*** Material supplied

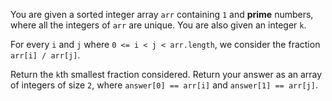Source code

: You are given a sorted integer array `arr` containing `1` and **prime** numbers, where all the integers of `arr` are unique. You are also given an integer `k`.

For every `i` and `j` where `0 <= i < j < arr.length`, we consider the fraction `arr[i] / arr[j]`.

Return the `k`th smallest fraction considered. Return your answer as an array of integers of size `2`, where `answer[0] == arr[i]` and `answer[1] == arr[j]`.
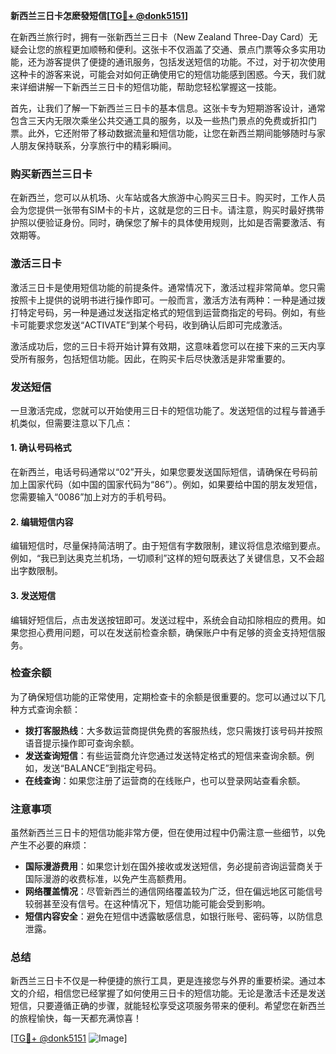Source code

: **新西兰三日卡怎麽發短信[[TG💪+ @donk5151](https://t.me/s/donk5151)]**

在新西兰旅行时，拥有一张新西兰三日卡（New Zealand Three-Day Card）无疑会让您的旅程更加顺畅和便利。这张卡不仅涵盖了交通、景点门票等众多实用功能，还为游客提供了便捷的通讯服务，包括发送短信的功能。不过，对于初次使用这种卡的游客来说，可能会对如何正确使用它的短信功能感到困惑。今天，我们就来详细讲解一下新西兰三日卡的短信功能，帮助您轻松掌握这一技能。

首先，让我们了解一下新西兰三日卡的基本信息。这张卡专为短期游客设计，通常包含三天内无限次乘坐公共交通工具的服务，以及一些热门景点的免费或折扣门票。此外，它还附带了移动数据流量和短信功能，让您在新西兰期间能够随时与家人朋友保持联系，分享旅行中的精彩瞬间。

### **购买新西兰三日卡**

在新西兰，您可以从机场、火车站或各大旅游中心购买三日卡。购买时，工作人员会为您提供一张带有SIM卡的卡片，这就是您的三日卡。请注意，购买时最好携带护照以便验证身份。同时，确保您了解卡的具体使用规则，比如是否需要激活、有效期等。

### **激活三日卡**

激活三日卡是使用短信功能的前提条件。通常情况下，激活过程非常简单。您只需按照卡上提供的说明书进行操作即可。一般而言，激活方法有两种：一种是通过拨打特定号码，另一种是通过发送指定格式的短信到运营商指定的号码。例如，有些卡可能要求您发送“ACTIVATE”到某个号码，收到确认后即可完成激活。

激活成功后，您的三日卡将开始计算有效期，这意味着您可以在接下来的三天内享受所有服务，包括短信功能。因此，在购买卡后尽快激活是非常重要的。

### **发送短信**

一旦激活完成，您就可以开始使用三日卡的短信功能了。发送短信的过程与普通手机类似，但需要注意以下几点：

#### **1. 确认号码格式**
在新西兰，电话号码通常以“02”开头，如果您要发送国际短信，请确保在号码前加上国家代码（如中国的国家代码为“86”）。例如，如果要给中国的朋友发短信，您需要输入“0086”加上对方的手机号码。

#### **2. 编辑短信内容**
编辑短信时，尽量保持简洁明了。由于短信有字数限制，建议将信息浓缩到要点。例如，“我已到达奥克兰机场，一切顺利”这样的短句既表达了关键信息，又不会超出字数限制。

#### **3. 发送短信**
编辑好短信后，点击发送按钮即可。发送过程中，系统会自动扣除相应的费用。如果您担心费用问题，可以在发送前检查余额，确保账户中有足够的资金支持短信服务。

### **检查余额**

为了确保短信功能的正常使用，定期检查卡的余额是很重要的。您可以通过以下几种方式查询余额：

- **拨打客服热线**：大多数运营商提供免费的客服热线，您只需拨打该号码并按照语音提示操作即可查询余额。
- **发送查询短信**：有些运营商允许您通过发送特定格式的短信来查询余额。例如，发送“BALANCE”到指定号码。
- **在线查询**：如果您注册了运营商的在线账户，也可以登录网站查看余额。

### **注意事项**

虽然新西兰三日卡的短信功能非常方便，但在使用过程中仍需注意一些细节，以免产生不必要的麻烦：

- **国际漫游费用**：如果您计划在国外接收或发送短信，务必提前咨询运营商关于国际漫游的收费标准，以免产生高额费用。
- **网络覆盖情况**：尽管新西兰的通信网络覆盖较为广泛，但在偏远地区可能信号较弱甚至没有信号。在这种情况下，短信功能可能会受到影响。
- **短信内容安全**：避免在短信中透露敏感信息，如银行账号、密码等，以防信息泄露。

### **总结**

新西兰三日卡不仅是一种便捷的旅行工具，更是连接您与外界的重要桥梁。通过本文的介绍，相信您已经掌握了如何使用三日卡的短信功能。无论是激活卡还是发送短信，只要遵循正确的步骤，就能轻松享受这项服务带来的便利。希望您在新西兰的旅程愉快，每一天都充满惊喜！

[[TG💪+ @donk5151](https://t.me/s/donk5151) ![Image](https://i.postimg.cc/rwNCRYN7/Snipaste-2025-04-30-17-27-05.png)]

******

### To do
Transcribe the records in full and exactly. Pictures stay out.

### Solution
Source code

: You are given a sorted integer array `arr` containing `1` and **prime** numbers, where all the integers of `arr` are unique. You are also given an integer `k`.

For every `i` and `j` where `0 <= i < j < arr.length`, we consider the fraction `arr[i] / arr[j]`.

Return the `k`th smallest fraction considered. Return your answer as an array of integers of size `2`, where `answer[0] == arr[i]` and `answer[1] == arr[j]`.
Source code

: **新西兰三日卡怎麽發短信[[TG💪+ @donk5151](https://t.me/s/donk5151)]**

在新西兰旅行时，拥有一张新西兰三日卡（New Zealand Three-Day Card）无疑会让您的旅程更加顺畅和便利。这张卡不仅涵盖了交通、景点门票等众多实用功能，还为游客提供了便捷的通讯服务，包括发送短信的功能。不过，对于初次使用这种卡的游客来说，可能会对如何正确使用它的短信功能感到困惑。今天，我们就来详细讲解一下新西兰三日卡的短信功能，帮助您轻松掌握这一技能。

首先，让我们了解一下新西兰三日卡的基本信息。这张卡专为短期游客设计，通常包含三天内无限次乘坐公共交通工具的服务，以及一些热门景点的免费或折扣门票。此外，它还附带了移动数据流量和短信功能，让您在新西兰期间能够随时与家人朋友保持联系，分享旅行中的精彩瞬间。

### **购买新西兰三日卡**

在新西兰，您可以从机场、火车站或各大旅游中心购买三日卡。购买时，工作人员会为您提供一张带有SIM卡的卡片，这就是您的三日卡。请注意，购买时最好携带护照以便验证身份。同时，确保您了解卡的具体使用规则，比如是否需要激活、有效期等。

### **激活三日卡**

激活三日卡是使用短信功能的前提条件。通常情况下，激活过程非常简单。您只需按照卡上提供的说明书进行操作即可。一般而言，激活方法有两种：一种是通过拨打特定号码，另一种是通过发送指定格式的短信到运营商指定的号码。例如，有些卡可能要求您发送“ACTIVATE”到某个号码，收到确认后即可完成激活。

激活成功后，您的三日卡将开始计算有效期，这意味着您可以在接下来的三天内享受所有服务，包括短信功能。因此，在购买卡后尽快激活是非常重要的。

### **发送短信**

一旦激活完成，您就可以开始使用三日卡的短信功能了。发送短信的过程与普通手机类似，但需要注意以下几点：

#### **1. 确认号码格式**
在新西兰，电话号码通常以“02”开头，如果您要发送国际短信，请确保在号码前加上国家代码（如中国的国家代码为“86”）。例如，如果要给中国的朋友发短信，您需要输入“0086”加上对方的手机号码。

#### **2. 编辑短信内容**
编辑短信时，尽量保持简洁明了。由于短信有字数限制，建议将信息浓缩到要点。例如，“我已到达奥克兰机场，一切顺利”这样的短句既表达了关键信息，又不会超出字数限制。

#### **3. 发送短信**
编辑好短信后，点击发送按钮即可。发送过程中，系统会自动扣除相应的费用。如果您担心费用问题，可以在发送前检查余额，确保账户中有足够的资金支持短信服务。

### **检查余额**

为了确保短信功能的正常使用，定期检查卡的余额是很重要的。您可以通过以下几种方式查询余额：

- **拨打客服热线**：大多数运营商提供免费的客服热线，您只需拨打该号码并按照语音提示操作即可查询余额。
- **发送查询短信**：有些运营商允许您通过发送特定格式的短信来查询余额。例如，发送“BALANCE”到指定号码。
- **在线查询**：如果您注册了运营商的在线账户，也可以登录网站查看余额。

### **注意事项**

虽然新西兰三日卡的短信功能非常方便，但在使用过程中仍需注意一些细节，以免产生不必要的麻烦：

- **国际漫游费用**：如果您计划在国外接收或发送短信，务必提前咨询运营商关于国际漫游的收费标准，以免产生高额费用。
- **网络覆盖情况**：尽管新西兰的通信网络覆盖较为广泛，但在偏远地区可能信号较弱甚至没有信号。在这种情况下，短信功能可能会受到影响。
- **短信内容安全**：避免在短信中透露敏感信息，如银行账号、密码等，以防信息泄露。

### **总结**

新西兰三日卡不仅是一种便捷的旅行工具，更是连接您与外界的重要桥梁。通过本文的介绍，相信您已经掌握了如何使用三日卡的短信功能。无论是激活卡还是发送短信，只要遵循正确的步骤，就能轻松享受这项服务带来的便利。希望您在新西兰的旅程愉快，每一天都充满惊喜！

[[TG💪+ @donk5151](https://t.me/s/donk5151) ![Image](https://i.postimg.cc/rwNCRYN7/Snipaste-2025-04-30-17-27-05.png)]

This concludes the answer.